Segment Start: Supplied material

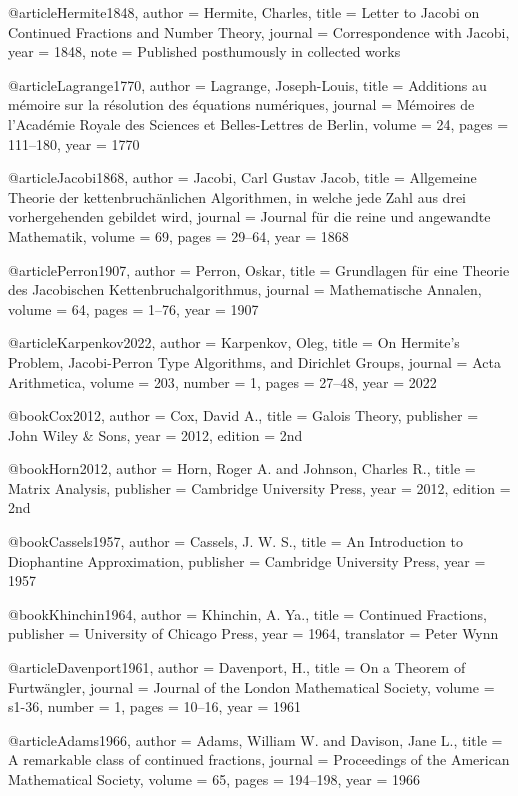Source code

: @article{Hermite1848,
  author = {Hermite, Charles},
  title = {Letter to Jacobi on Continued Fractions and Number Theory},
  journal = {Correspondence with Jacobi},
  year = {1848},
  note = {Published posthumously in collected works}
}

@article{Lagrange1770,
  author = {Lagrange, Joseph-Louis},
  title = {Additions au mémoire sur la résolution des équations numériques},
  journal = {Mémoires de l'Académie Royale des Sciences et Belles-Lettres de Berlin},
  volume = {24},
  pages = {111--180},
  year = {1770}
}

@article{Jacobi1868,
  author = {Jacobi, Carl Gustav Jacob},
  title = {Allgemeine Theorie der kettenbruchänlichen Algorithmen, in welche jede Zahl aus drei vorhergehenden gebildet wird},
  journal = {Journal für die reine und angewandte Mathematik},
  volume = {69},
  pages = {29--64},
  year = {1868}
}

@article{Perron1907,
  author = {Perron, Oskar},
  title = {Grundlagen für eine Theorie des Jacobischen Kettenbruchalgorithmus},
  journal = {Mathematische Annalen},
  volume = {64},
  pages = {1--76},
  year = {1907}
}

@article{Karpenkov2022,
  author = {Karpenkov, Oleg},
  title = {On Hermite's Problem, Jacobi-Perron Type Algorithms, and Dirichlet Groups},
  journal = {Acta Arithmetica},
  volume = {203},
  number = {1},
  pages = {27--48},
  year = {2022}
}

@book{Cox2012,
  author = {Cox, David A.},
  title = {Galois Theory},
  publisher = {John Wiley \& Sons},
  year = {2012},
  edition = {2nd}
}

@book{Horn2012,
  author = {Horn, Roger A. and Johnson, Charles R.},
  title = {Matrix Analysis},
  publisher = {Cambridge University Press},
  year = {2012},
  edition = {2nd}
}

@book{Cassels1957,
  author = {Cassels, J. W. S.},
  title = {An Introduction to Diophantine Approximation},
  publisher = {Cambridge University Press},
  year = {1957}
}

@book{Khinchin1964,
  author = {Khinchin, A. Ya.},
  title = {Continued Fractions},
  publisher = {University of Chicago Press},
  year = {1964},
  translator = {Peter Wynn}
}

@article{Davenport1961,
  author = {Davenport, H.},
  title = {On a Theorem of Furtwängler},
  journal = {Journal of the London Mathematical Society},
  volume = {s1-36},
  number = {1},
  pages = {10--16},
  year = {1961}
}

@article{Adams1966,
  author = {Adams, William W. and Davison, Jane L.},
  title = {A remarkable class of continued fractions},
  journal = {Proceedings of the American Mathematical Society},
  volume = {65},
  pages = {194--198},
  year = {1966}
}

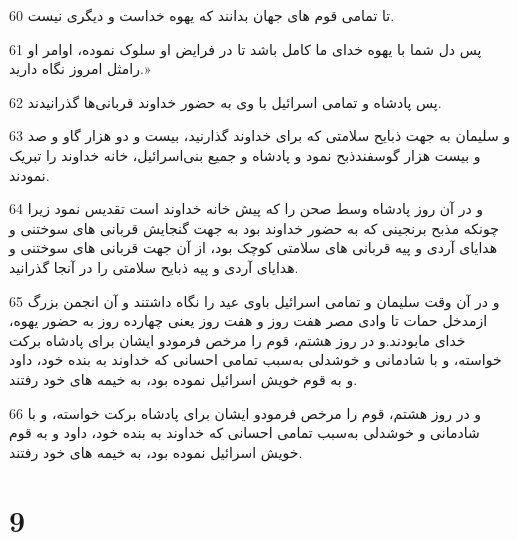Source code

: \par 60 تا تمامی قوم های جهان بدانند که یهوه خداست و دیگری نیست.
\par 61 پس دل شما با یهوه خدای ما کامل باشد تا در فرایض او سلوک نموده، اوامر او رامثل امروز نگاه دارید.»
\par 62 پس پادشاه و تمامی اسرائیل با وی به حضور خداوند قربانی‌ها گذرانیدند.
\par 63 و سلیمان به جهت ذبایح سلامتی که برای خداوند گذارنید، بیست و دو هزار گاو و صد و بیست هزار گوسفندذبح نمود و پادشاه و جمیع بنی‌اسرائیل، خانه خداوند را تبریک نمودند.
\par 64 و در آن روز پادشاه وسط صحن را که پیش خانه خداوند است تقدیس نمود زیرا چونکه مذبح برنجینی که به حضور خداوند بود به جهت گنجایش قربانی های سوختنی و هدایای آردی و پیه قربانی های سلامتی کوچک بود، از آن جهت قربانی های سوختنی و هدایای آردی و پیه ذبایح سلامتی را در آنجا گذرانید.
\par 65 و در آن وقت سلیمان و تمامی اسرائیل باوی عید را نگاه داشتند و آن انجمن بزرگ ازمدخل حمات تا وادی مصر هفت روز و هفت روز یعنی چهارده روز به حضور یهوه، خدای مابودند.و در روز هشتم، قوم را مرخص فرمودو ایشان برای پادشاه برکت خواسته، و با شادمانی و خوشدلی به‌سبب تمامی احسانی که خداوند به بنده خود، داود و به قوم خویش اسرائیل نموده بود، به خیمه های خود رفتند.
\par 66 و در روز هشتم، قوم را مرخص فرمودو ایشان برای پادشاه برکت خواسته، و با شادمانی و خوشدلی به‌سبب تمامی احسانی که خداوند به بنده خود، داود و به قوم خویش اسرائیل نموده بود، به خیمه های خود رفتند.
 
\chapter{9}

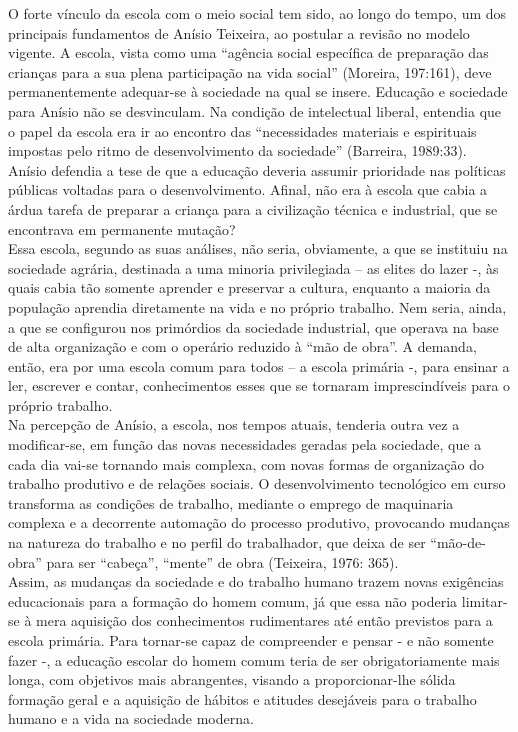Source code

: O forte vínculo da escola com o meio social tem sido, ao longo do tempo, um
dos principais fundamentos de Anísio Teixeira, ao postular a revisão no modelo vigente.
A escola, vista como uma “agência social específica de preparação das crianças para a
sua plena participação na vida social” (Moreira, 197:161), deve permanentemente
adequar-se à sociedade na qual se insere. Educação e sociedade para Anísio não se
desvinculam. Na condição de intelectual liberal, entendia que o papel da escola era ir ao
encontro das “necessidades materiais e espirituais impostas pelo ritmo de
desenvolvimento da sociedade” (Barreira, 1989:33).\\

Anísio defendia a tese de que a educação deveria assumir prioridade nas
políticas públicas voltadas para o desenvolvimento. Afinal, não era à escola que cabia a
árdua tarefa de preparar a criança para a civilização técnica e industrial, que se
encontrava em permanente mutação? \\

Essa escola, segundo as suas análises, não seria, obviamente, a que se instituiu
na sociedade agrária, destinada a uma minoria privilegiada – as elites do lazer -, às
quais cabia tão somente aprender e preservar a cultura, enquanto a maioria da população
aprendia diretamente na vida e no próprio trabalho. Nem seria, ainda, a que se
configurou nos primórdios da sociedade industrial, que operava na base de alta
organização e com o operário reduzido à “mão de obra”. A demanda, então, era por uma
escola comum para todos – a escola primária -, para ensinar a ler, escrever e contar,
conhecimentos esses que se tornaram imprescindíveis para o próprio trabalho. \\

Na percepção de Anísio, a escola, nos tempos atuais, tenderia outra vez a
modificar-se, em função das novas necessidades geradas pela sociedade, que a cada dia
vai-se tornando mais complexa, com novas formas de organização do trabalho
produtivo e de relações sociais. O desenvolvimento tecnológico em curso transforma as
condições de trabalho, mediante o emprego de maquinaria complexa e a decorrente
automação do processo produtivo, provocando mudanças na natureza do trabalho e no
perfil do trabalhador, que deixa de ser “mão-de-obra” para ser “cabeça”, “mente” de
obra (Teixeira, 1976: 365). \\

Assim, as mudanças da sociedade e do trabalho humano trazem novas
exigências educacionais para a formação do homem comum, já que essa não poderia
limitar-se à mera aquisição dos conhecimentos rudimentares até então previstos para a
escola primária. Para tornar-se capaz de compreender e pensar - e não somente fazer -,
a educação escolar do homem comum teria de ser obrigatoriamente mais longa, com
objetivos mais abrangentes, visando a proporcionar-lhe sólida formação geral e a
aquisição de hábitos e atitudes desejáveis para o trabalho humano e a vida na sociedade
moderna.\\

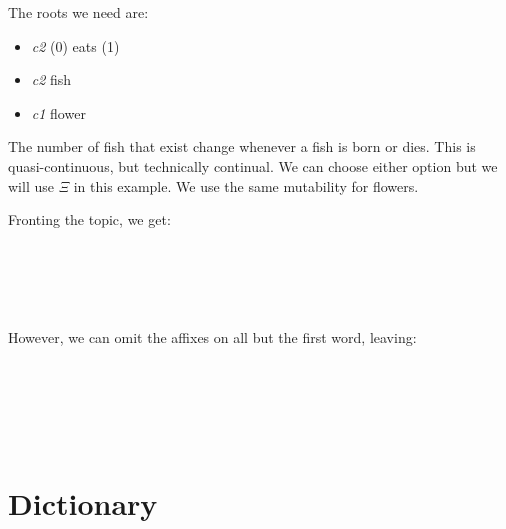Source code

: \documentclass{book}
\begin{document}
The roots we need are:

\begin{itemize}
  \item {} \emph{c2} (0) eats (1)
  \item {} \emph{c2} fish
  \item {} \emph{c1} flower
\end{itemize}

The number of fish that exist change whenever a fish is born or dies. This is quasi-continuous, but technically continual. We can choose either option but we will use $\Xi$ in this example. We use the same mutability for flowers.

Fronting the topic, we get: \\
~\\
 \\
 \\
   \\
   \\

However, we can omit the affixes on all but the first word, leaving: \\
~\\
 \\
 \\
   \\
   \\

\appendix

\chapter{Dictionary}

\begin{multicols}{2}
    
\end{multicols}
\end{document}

Segment End: Supplied material

= What the task asks =
Your answer must be an exact copy of every entry, with the pictures left out.

= Completed task =
Source code

: @article{Hermite1848,
  author = {Hermite, Charles},
  title = {Letter to Jacobi on Continued Fractions and Number Theory},
  journal = {Correspondence with Jacobi},
  year = {1848},
  note = {Published posthumously in collected works}
}

@article{Lagrange1770,
  author = {Lagrange, Joseph-Louis},
  title = {Additions au mémoire sur la résolution des équations numériques},
  journal = {Mémoires de l'Académie Royale des Sciences et Belles-Lettres de Berlin},
  volume = {24},
  pages = {111--180},
  year = {1770}
}

@article{Jacobi1868,
  author = {Jacobi, Carl Gustav Jacob},
  title = {Allgemeine Theorie der kettenbruchänlichen Algorithmen, in welche jede Zahl aus drei vorhergehenden gebildet wird},
  journal = {Journal für die reine und angewandte Mathematik},
  volume = {69},
  pages = {29--64},
  year = {1868}
}

@article{Perron1907,
  author = {Perron, Oskar},
  title = {Grundlagen für eine Theorie des Jacobischen Kettenbruchalgorithmus},
  journal = {Mathematische Annalen},
  volume = {64},
  pages = {1--76},
  year = {1907}
}

@article{Karpenkov2022,
  author = {Karpenkov, Oleg},
  title = {On Hermite's Problem, Jacobi-Perron Type Algorithms, and Dirichlet Groups},
  journal = {Acta Arithmetica},
  volume = {203},
  number = {1},
  pages = {27--48},
  year = {2022}
}

@book{Cox2012,
  author = {Cox, David A.},
  title = {Galois Theory},
  publisher = {John Wiley \& Sons},
  year = {2012},
  edition = {2nd}
}

@book{Horn2012,
  author = {Horn, Roger A. and Johnson, Charles R.},
  title = {Matrix Analysis},
  publisher = {Cambridge University Press},
  year = {2012},
  edition = {2nd}
}

@book{Cassels1957,
  author = {Cassels, J. W. S.},
  title = {An Introduction to Diophantine Approximation},
  publisher = {Cambridge University Press},
  year = {1957}
}

@book{Khinchin1964,
  author = {Khinchin, A. Ya.},
  title = {Continued Fractions},
  publisher = {University of Chicago Press},
  year = {1964},
  translator = {Peter Wynn}
}

@article{Davenport1961,
  author = {Davenport, H.},
  title = {On a Theorem of Furtwängler},
  journal = {Journal of the London Mathematical Society},
  volume = {s1-36},
  number = {1},
  pages = {10--16},
  year = {1961}
}

@article{Adams1966,
  author = {Adams, William W. and Davison, Jane L.},
  title = {A remarkable class of continued fractions},
  journal = {Proceedings of the American Mathematical Society},
  volume = {65},
  pages = {194--198},
  year = {1966}
}

Source code

: \par 60 تا تمامی قوم های جهان بدانند که یهوه خداست و دیگری نیست.
\par 61 پس دل شما با یهوه خدای ما کامل باشد تا در فرایض او سلوک نموده، اوامر او رامثل امروز نگاه دارید.»
\par 62 پس پادشاه و تمامی اسرائیل با وی به حضور خداوند قربانی‌ها گذرانیدند.
\par 63 و سلیمان به جهت ذبایح سلامتی که برای خداوند گذارنید، بیست و دو هزار گاو و صد و بیست هزار گوسفندذبح نمود و پادشاه و جمیع بنی‌اسرائیل، خانه خداوند را تبریک نمودند.
\par 64 و در آن روز پادشاه وسط صحن را که پیش خانه خداوند است تقدیس نمود زیرا چونکه مذبح برنجینی که به حضور خداوند بود به جهت گنجایش قربانی های سوختنی و هدایای آردی و پیه قربانی های سلامتی کوچک بود، از آن جهت قربانی های سوختنی و هدایای آردی و پیه ذبایح سلامتی را در آنجا گذرانید.
\par 65 و در آن وقت سلیمان و تمامی اسرائیل باوی عید را نگاه داشتند و آن انجمن بزرگ ازمدخل حمات تا وادی مصر هفت روز و هفت روز یعنی چهارده روز به حضور یهوه، خدای مابودند.و در روز هشتم، قوم را مرخص فرمودو ایشان برای پادشاه برکت خواسته، و با شادمانی و خوشدلی به‌سبب تمامی احسانی که خداوند به بنده خود، داود و به قوم خویش اسرائیل نموده بود، به خیمه های خود رفتند.
\par 66 و در روز هشتم، قوم را مرخص فرمودو ایشان برای پادشاه برکت خواسته، و با شادمانی و خوشدلی به‌سبب تمامی احسانی که خداوند به بنده خود، داود و به قوم خویش اسرائیل نموده بود، به خیمه های خود رفتند.
 
\chapter{9}

Source code

: O forte vínculo da escola com o meio social tem sido, ao longo do tempo, um
dos principais fundamentos de Anísio Teixeira, ao postular a revisão no modelo vigente.
A escola, vista como uma “agência social específica de preparação das crianças para a
sua plena participação na vida social” (Moreira, 197:161), deve permanentemente
adequar-se à sociedade na qual se insere. Educação e sociedade para Anísio não se
desvinculam. Na condição de intelectual liberal, entendia que o papel da escola era ir ao
encontro das “necessidades materiais e espirituais impostas pelo ritmo de
desenvolvimento da sociedade” (Barreira, 1989:33).\\

Anísio defendia a tese de que a educação deveria assumir prioridade nas
políticas públicas voltadas para o desenvolvimento. Afinal, não era à escola que cabia a
árdua tarefa de preparar a criança para a civilização técnica e industrial, que se
encontrava em permanente mutação? \\

Essa escola, segundo as suas análises, não seria, obviamente, a que se instituiu
na sociedade agrária, destinada a uma minoria privilegiada – as elites do lazer -, às
quais cabia tão somente aprender e preservar a cultura, enquanto a maioria da população
aprendia diretamente na vida e no próprio trabalho. Nem seria, ainda, a que se
configurou nos primórdios da sociedade industrial, que operava na base de alta
organização e com o operário reduzido à “mão de obra”. A demanda, então, era por uma
escola comum para todos – a escola primária -, para ensinar a ler, escrever e contar,
conhecimentos esses que se tornaram imprescindíveis para o próprio trabalho. \\

Na percepção de Anísio, a escola, nos tempos atuais, tenderia outra vez a
modificar-se, em função das novas necessidades geradas pela sociedade, que a cada dia
vai-se tornando mais complexa, com novas formas de organização do trabalho
produtivo e de relações sociais. O desenvolvimento tecnológico em curso transforma as
condições de trabalho, mediante o emprego de maquinaria complexa e a decorrente
automação do processo produtivo, provocando mudanças na natureza do trabalho e no
perfil do trabalhador, que deixa de ser “mão-de-obra” para ser “cabeça”, “mente” de
obra (Teixeira, 1976: 365). \\

Assim, as mudanças da sociedade e do trabalho humano trazem novas
exigências educacionais para a formação do homem comum, já que essa não poderia
limitar-se à mera aquisição dos conhecimentos rudimentares até então previstos para a
escola primária. Para tornar-se capaz de compreender e pensar - e não somente fazer -,
a educação escolar do homem comum teria de ser obrigatoriamente mais longa, com
objetivos mais abrangentes, visando a proporcionar-lhe sólida formação geral e a
aquisição de hábitos e atitudes desejáveis para o trabalho humano e a vida na sociedade
moderna.\\

Source code

: \documentclass{book}
\begin{document}
The roots we need are:

\begin{itemize}
  \item {} \emph{c2} (0) eats (1)
  \item {} \emph{c2} fish
  \item {} \emph{c1} flower
\end{itemize}

The number of fish that exist change whenever a fish is born or dies. This is quasi-continuous, but technically continual. We can choose either option but we will use $\Xi$ in this example. We use the same mutability for flowers.

Fronting the topic, we get: \\
~\\
 \\
 \\
   \\
   \\

However, we can omit the affixes on all but the first word, leaving: \\
~\\
 \\
 \\
   \\
   \\

\appendix

\chapter{Dictionary}

\begin{multicols}{2}
    
\end{multicols}
\end{document}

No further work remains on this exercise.